Monday, October 05, 2015

The Unwinnable War

"[There remains] a sustained intensity and geographic scope [in the three previous months and] continued to result in significant casualties and displacement among Afghan civilians, as the Afghan National Security Forces sought to counter the efforts of insurgent groups to undermine the government."
"The concerted effort by anti-government elements to capture and hold district centres in a number of provinces ... resulted in the capture of seven district centres, a significantly larger number than in previous years."
"A one percent increase in total civilian casualties compared with the same period in 2014. The vast majority of civilian casualties [90 percent] resulted from ground engagements, improvised explosive devices, complex and suicide attacks and targeted killings."
United Nations Security Council Afghanistan situation report

"This wasn't an overnight sensation. The tension has been rising in Kunduz for a number of years. It's been [on] a persistent simmer."
Jason Campbell, RAND Corporation

"I think that from a strategic perspective, Afghanistan was never a winnable war. We've had many, many politicians, military folks and analysts that have tried to wish a reality onto Afghanistan, and they've been wrong, time and time again."
Thomas Johnson, director of culture and conflict studies, Naval Postgraduate School, Monterey, California
IMG_20150928_083157
Taliban parading through the streets of Kunduz

Afghanistan, the country that has been occupied throughout its history by one intruder after another, has never been conquered, and it refuses to be pacified from within. Where, traditionally, it has been invaded by a succession of hostile countries and in its most recent 19th Century history both Russia and Britain vied with one another for command of the country, it was Russia, and then the United States in the 20th Century that invaded, winning some battles but losing their wars.

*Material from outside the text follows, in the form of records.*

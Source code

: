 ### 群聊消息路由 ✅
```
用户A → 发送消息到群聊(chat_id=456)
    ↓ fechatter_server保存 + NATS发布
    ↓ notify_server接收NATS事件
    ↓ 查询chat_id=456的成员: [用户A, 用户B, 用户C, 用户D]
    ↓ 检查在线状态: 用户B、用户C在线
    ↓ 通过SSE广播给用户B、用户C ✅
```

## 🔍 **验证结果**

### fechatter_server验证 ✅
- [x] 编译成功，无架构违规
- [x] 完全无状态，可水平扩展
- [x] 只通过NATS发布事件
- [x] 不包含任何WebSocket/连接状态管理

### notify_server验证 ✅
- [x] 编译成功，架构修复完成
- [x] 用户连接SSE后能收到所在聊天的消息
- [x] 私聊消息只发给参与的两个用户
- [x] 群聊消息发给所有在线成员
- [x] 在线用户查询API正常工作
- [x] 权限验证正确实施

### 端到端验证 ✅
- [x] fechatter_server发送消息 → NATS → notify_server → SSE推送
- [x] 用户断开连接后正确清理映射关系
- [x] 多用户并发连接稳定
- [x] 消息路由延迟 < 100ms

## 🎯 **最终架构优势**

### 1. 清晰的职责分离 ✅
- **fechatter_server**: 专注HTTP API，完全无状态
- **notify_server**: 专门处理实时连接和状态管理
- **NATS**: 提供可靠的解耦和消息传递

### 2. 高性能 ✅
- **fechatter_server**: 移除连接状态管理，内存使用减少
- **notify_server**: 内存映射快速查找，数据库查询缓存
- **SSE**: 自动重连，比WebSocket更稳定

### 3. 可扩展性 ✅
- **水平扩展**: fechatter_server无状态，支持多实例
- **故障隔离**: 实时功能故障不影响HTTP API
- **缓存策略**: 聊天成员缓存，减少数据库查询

Afghanistan's warlords and its fierce tribal, clan and sectarian loyalties might have ensured that the country would always be roiled with conflict. Drug and arms dealing would always enlist the interest of challengers to any notion of a central government capable of extending the rule of law and committing the country to a trajectory of civilized conduct, but corruption has always exerted too robust a pull, permeating the entire society at every level.

Human-rights-abusing warlords took their place as lawmakers in the Afghan parliament. The national police operated like a confidence gang thriving on extorting money from the public, incapable of professional conduct, no less than the military. Afghans might have been relieved to be rid of the hard-fisted rule of the Taliban after the Russians decamped from their failed occupation, but once they were freed of Taliban rule they chafed at the presence of foreign armies.

The building of a civil infrastructure in the presence of NATO troops and NGOs notwithstanding, including the liberation of women from their stifling cultural roles, the introduction of new laws, of medical clinics, of schools and employment opportunities for women were all hailed as breakthroughs in the forced absence of the Taliban, but they lingered and waited for the inevitability of foreign troops leaving. The immense $trillion investment of treasury and the loss of Western lives a lesson in futility.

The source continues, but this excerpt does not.